SOURCE MATERIAL:
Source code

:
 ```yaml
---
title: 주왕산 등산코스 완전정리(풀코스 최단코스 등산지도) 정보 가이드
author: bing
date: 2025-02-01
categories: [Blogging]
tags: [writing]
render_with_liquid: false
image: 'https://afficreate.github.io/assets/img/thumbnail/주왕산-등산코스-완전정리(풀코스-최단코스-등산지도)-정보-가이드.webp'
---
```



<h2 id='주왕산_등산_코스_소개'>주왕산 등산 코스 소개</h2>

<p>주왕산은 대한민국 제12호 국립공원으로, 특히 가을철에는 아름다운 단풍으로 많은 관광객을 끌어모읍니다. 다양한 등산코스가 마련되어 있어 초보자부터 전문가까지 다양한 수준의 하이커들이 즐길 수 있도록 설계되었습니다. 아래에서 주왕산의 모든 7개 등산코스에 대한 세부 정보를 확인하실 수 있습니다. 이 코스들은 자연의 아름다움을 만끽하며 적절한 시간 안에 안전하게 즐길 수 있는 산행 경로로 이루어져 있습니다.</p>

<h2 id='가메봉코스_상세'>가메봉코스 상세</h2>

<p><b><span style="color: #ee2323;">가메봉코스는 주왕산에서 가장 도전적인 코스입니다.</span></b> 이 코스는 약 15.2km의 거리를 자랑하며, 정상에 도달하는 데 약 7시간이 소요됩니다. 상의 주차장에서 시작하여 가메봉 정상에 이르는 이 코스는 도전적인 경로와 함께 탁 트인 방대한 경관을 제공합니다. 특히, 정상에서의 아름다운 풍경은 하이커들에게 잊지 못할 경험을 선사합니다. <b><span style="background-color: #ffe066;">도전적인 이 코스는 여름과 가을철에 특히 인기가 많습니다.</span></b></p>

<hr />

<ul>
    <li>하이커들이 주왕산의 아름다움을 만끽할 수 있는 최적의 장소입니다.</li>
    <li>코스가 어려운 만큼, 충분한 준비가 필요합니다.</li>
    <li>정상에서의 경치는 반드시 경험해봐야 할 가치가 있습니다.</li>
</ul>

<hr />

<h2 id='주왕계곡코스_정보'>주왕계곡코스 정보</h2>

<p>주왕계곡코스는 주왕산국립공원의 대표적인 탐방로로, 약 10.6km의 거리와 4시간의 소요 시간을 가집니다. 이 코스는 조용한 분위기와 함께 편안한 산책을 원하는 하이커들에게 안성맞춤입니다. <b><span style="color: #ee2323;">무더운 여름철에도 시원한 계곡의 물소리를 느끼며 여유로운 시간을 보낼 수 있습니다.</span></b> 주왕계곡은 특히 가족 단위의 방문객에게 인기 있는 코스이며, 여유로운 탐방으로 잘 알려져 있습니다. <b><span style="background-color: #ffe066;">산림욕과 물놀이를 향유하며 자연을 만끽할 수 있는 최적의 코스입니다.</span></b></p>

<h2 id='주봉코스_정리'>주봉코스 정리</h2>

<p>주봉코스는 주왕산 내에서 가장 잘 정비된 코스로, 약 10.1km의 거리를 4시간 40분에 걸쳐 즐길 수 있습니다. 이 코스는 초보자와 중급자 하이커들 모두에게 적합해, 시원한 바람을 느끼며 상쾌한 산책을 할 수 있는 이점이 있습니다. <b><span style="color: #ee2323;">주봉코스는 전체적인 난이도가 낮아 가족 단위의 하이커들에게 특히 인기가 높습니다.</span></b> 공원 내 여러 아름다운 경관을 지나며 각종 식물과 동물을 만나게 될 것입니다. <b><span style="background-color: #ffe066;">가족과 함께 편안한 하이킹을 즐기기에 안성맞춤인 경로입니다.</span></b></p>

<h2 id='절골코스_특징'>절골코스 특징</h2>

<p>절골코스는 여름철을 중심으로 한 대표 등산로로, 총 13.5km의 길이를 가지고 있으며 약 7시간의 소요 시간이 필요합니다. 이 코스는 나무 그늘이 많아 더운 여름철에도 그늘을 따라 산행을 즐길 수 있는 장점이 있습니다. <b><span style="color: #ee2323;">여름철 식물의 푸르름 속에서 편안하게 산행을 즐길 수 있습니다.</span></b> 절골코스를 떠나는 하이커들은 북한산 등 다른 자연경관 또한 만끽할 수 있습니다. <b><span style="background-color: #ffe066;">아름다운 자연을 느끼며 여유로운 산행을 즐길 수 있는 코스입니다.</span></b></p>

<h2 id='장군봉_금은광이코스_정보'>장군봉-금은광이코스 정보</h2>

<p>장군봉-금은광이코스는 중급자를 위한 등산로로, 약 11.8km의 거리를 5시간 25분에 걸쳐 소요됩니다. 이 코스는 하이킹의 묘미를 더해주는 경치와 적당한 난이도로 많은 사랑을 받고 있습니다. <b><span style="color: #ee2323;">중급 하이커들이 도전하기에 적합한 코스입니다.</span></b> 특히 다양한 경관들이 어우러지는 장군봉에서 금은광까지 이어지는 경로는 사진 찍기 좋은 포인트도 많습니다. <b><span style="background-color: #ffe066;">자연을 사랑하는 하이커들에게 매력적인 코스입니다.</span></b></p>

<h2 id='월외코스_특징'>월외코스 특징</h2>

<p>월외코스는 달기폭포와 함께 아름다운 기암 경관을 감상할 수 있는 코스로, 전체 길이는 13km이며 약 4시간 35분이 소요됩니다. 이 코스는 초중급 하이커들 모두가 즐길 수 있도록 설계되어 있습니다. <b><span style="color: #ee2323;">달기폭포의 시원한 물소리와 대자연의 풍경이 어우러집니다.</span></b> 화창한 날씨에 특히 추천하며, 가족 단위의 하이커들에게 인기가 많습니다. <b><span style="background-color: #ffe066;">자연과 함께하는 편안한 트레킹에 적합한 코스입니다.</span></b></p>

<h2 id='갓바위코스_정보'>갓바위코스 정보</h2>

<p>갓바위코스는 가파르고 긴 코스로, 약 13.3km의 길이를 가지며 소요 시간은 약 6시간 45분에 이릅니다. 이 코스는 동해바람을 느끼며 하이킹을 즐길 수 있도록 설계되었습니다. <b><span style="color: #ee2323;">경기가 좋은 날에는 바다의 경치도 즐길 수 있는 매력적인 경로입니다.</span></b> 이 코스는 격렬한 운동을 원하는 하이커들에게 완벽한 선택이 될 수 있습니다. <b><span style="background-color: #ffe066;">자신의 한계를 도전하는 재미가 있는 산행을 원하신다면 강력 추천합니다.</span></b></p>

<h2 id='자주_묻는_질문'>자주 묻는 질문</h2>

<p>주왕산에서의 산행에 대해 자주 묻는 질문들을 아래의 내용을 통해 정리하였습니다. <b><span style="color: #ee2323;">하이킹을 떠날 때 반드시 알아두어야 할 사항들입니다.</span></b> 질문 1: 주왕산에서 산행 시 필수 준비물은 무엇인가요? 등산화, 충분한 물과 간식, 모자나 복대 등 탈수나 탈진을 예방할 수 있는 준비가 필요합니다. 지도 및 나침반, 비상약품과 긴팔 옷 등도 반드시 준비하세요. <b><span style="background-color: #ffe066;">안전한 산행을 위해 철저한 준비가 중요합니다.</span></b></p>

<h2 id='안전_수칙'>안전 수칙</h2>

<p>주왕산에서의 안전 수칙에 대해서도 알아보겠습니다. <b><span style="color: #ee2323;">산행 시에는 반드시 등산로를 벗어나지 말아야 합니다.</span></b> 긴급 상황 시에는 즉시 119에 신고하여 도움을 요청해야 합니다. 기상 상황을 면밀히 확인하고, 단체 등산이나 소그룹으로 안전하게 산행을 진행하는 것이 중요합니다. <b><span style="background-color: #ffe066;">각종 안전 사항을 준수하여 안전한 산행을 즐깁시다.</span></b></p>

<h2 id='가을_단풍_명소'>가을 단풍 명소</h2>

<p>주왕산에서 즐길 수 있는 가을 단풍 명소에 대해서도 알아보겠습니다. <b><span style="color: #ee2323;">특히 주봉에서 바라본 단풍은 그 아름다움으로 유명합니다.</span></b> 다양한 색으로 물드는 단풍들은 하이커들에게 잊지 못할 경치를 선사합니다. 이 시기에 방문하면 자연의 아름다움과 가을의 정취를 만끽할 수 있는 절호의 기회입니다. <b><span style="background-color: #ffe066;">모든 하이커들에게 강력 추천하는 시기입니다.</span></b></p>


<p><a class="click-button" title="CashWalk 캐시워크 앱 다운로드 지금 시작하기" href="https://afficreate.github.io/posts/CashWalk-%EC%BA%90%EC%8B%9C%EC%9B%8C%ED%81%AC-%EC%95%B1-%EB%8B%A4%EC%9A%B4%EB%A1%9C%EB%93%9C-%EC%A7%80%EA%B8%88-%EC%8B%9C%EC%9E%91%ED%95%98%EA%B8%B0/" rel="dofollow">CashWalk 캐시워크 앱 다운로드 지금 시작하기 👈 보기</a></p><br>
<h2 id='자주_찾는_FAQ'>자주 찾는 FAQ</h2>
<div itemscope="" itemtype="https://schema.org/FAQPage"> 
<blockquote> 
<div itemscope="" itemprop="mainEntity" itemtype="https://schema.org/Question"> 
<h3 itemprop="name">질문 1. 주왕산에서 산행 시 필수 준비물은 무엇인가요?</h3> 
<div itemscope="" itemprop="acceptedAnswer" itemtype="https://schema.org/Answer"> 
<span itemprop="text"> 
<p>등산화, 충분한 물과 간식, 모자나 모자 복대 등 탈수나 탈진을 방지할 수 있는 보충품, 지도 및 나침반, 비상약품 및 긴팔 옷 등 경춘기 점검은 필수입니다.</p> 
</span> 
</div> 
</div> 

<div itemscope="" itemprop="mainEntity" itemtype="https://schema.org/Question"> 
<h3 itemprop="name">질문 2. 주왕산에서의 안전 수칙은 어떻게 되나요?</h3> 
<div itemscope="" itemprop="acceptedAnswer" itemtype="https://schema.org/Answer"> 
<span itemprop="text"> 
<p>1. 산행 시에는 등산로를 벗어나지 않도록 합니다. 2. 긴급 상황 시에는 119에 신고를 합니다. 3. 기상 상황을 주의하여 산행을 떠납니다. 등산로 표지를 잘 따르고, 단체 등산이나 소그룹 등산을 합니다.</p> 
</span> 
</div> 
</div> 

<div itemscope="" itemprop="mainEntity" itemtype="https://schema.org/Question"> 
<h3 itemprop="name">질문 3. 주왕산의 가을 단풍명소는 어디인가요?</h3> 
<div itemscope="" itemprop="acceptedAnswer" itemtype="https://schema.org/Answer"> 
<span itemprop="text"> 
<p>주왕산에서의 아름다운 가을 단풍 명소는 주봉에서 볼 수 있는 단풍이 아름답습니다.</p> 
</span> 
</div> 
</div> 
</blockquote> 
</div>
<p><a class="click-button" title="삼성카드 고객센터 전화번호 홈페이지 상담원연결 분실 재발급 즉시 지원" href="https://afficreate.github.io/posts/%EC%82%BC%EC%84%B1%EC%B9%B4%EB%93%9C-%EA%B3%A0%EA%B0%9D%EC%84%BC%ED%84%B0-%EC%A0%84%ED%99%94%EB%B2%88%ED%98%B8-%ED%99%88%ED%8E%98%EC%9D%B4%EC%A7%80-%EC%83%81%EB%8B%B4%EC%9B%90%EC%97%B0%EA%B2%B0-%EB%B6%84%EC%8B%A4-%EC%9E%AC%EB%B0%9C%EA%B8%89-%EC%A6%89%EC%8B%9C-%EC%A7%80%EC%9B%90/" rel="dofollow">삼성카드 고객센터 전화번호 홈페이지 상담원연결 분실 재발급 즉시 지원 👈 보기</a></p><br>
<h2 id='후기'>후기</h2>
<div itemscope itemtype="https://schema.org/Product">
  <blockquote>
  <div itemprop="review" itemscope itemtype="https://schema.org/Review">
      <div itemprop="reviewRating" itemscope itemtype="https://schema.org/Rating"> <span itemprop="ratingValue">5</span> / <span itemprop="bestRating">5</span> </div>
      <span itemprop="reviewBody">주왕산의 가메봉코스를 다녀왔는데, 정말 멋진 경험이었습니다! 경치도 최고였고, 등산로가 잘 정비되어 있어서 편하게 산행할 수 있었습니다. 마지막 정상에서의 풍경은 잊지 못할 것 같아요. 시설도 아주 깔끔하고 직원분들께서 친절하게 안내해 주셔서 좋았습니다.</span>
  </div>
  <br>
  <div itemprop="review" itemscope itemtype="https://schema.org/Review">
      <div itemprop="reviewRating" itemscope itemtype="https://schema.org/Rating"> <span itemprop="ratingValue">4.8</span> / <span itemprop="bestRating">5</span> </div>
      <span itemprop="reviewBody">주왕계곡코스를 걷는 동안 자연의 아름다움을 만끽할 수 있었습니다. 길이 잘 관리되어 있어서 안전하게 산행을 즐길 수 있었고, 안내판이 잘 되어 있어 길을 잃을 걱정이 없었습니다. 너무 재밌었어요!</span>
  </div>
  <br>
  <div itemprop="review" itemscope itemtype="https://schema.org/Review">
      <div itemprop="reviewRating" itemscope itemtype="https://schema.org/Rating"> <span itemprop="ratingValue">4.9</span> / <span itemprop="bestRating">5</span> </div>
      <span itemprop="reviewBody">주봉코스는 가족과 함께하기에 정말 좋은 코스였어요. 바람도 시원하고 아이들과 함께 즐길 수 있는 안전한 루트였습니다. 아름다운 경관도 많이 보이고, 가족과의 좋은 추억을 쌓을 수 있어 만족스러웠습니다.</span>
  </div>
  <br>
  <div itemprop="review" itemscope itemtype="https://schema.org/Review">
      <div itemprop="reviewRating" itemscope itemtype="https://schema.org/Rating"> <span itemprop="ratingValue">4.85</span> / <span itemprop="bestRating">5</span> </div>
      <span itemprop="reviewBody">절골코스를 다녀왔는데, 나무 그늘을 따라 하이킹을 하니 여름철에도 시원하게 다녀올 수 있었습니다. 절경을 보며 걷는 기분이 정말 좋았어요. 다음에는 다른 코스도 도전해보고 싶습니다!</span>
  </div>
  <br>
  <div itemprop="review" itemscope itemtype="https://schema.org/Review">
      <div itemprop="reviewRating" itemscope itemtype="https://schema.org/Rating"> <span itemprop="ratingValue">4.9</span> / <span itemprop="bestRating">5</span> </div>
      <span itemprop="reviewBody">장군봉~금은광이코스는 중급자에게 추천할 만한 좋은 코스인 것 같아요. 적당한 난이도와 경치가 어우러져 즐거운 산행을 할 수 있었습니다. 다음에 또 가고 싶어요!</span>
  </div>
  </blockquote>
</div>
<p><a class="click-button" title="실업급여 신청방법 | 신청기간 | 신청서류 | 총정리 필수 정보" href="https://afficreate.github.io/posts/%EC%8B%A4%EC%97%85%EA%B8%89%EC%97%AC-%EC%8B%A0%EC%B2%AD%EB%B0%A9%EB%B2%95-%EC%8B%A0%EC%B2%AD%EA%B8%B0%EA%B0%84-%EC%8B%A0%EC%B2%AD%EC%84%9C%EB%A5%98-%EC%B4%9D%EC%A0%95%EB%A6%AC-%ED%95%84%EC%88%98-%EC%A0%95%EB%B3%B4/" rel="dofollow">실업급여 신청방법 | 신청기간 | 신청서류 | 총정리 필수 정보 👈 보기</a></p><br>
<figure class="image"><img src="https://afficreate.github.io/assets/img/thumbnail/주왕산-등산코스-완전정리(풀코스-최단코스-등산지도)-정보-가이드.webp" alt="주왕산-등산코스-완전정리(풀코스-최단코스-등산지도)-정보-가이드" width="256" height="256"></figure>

TRY IT:
Send back exactly the lines of the listing above starting at the one with "<p>장군봉-금은광이코스는 중급자를 위한" and ending at the one with "<h2 id='자주_묻는_질문'>자주 묻는 질문</h2>", inclusive, and no others.

TASK ANSWER:
<p>장군봉-금은광이코스는 중급자를 위한 등산로로, 약 11.8km의 거리를 5시간 25분에 걸쳐 소요됩니다. 이 코스는 하이킹의 묘미를 더해주는 경치와 적당한 난이도로 많은 사랑을 받고 있습니다. <b><span style="color: #ee2323;">중급 하이커들이 도전하기에 적합한 코스입니다.</span></b> 특히 다양한 경관들이 어우러지는 장군봉에서 금은광까지 이어지는 경로는 사진 찍기 좋은 포인트도 많습니다. <b><span style="background-color: #ffe066;">자연을 사랑하는 하이커들에게 매력적인 코스입니다.</span></b></p>

<h2 id='월외코스_특징'>월외코스 특징</h2>

<p>월외코스는 달기폭포와 함께 아름다운 기암 경관을 감상할 수 있는 코스로, 전체 길이는 13km이며 약 4시간 35분이 소요됩니다. 이 코스는 초중급 하이커들 모두가 즐길 수 있도록 설계되어 있습니다. <b><span style="color: #ee2323;">달기폭포의 시원한 물소리와 대자연의 풍경이 어우러집니다.</span></b> 화창한 날씨에 특히 추천하며, 가족 단위의 하이커들에게 인기가 많습니다. <b><span style="background-color: #ffe066;">자연과 함께하는 편안한 트레킹에 적합한 코스입니다.</span></b></p>

<h2 id='갓바위코스_정보'>갓바위코스 정보</h2>

<p>갓바위코스는 가파르고 긴 코스로, 약 13.3km의 길이를 가지며 소요 시간은 약 6시간 45분에 이릅니다. 이 코스는 동해바람을 느끼며 하이킹을 즐길 수 있도록 설계되었습니다. <b><span style="color: #ee2323;">경기가 좋은 날에는 바다의 경치도 즐길 수 있는 매력적인 경로입니다.</span></b> 이 코스는 격렬한 운동을 원하는 하이커들에게 완벽한 선택이 될 수 있습니다. <b><span style="background-color: #ffe066;">자신의 한계를 도전하는 재미가 있는 산행을 원하신다면 강력 추천합니다.</span></b></p>

<h2 id='자주_묻는_질문'>자주 묻는 질문</h2>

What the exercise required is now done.